Pressure-induced cation migration and volume expansion in the defect pyrochlores ANbWO6 (A = NH4+, Rb+, H+, K+)

J Am Chem Soc. 2003 Apr 16;125(15):4572-9. doi: 10.1021/ja0292187.

Abstract

The structural and compositional evolution of four members of the ANbWO(6) (A = NH4+, Rb+, H+, K+) defect pyrochlore family have been studied as a function of pressure up to 7 GPa, using a diamond anvil cell and monochromatic synchrotron X-ray powder diffraction. In response to increasing hydrostatic pressure, NH(4)NbWO(6) and RbNbWO(6) both initially contract but then undergo a fairly abrupt increase in their unit cell volumes above a characteristic threshold pressure. NH(4)NbWO(6) exhibits a 5.8% increase in the cubic unit cell edge once the pressure exceeds approximately 3.4 GPa, while the RbNbWO(6) unit cell expansion is larger ( approximately 7.5%) but less abrupt, beginning near 3.0 GPa. Rietveld refinements reveal that the reversible expansion is driven by insertion of water into the structural channels that interpenetrate the NbWO(6)(-) octahedral corner sharing framework. The insertion of extra water is accompanied by displacement of the NH(4)(+) or Rb(+) ions to a smaller site in the channel structure, which triggers the pressure-induced expansion of the pyrochlore framework.
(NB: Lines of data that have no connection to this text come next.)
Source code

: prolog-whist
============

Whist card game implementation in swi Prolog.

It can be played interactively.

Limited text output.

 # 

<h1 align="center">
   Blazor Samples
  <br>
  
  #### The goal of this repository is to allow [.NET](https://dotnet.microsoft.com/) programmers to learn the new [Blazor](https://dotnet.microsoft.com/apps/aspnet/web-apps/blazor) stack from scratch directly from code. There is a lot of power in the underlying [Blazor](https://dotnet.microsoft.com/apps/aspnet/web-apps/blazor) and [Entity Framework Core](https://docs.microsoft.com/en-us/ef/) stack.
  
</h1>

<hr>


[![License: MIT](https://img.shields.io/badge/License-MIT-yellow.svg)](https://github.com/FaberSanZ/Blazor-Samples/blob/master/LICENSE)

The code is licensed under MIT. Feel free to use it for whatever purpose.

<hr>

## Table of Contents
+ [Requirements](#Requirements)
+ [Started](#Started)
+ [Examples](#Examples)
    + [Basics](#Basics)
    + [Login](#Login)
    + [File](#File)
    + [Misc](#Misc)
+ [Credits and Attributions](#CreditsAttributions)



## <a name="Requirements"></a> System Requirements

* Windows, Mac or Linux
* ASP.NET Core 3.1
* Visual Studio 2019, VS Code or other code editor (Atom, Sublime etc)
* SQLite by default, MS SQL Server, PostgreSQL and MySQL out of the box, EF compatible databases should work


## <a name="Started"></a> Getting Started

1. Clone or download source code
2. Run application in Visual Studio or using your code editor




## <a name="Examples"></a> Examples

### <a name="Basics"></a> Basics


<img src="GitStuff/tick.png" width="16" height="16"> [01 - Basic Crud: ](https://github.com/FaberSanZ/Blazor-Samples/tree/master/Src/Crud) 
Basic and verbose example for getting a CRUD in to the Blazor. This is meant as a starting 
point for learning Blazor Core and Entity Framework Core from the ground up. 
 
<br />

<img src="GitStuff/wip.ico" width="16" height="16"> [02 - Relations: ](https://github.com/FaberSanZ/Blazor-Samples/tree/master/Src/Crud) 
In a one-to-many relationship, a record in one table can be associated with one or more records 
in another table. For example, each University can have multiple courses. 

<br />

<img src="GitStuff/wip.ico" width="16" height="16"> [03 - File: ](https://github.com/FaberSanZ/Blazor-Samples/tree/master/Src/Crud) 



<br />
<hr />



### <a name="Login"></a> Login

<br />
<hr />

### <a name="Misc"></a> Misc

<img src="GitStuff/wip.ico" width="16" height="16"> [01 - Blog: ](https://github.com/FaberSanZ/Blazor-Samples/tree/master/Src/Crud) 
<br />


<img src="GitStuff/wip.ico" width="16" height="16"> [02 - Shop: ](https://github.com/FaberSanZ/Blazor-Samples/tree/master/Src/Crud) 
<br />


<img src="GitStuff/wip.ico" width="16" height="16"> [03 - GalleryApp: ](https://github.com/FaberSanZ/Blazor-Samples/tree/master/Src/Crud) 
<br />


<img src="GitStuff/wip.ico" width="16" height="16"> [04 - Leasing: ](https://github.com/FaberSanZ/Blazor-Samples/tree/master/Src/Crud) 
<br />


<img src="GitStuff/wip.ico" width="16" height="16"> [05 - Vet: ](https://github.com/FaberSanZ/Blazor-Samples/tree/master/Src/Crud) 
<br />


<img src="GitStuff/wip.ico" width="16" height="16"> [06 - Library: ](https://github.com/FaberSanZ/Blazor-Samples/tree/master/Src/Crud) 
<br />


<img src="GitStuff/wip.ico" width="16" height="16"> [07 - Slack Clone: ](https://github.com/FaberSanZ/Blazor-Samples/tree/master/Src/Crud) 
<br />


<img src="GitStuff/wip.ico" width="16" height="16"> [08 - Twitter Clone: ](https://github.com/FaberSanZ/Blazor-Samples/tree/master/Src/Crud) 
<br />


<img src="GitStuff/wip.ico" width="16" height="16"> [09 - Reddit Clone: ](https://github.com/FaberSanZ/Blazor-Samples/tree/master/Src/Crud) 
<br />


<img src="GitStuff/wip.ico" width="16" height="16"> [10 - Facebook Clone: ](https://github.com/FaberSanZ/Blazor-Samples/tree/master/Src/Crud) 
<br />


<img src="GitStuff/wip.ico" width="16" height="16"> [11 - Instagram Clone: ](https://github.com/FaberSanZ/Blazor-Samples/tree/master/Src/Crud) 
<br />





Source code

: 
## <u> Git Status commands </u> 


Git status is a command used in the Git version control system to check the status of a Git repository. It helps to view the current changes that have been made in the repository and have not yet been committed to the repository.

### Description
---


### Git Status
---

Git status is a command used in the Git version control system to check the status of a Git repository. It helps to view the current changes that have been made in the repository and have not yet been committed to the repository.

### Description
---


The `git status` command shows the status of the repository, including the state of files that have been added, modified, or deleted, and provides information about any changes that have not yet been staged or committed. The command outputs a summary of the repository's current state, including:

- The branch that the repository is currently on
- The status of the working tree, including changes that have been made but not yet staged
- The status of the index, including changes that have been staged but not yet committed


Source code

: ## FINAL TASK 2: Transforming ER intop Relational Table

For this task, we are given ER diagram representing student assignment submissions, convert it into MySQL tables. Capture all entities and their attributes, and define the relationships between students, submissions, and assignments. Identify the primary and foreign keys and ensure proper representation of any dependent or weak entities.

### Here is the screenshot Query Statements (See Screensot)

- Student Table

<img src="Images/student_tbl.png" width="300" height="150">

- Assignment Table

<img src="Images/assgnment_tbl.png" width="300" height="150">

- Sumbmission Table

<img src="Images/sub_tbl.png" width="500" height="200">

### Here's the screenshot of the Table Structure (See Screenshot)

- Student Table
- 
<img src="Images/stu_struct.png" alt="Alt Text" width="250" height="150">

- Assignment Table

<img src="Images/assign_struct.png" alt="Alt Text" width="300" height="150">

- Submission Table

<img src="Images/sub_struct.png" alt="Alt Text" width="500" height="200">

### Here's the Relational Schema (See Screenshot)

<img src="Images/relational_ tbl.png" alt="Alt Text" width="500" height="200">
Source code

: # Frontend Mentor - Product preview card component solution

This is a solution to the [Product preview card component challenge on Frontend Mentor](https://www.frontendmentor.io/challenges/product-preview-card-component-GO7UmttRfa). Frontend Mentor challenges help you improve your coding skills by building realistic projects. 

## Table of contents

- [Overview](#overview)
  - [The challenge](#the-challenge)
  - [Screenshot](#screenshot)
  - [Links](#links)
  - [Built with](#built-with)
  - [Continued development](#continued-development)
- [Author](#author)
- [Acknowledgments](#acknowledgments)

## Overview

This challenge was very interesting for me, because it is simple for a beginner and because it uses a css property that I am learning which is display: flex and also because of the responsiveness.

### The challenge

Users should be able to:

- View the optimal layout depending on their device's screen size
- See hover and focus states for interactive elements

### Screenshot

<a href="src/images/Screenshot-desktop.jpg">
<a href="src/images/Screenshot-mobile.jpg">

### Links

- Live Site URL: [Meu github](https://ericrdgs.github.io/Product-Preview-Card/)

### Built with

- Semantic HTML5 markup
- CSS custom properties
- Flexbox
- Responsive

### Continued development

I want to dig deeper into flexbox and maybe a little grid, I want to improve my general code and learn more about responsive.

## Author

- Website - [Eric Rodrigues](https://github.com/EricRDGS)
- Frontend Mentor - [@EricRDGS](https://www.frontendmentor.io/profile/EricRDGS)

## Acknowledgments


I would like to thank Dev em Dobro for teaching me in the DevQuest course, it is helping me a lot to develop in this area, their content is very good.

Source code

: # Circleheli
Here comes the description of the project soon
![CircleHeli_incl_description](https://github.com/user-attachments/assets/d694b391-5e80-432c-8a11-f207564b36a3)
This mechanism explains the counterintuitive expansion of the pyrochlore framework in response to application of external pressure. It should be noted that the expansion exhibited by the pyrochlore framework must coincide with a decrease in the volume of the hydrostatic fluid so that the net volume of the system decreases with increasing pressure. Similar behavior is not observed for KNbWO(6).H(2)O or HNbWO(6).H(2)O, both of which contract in response to increasing pressure. For these smaller monovalent cations, pressure-induced volume expansion does not occur because the hydrated state and subsequent cation shift are already stable at ambient conditions.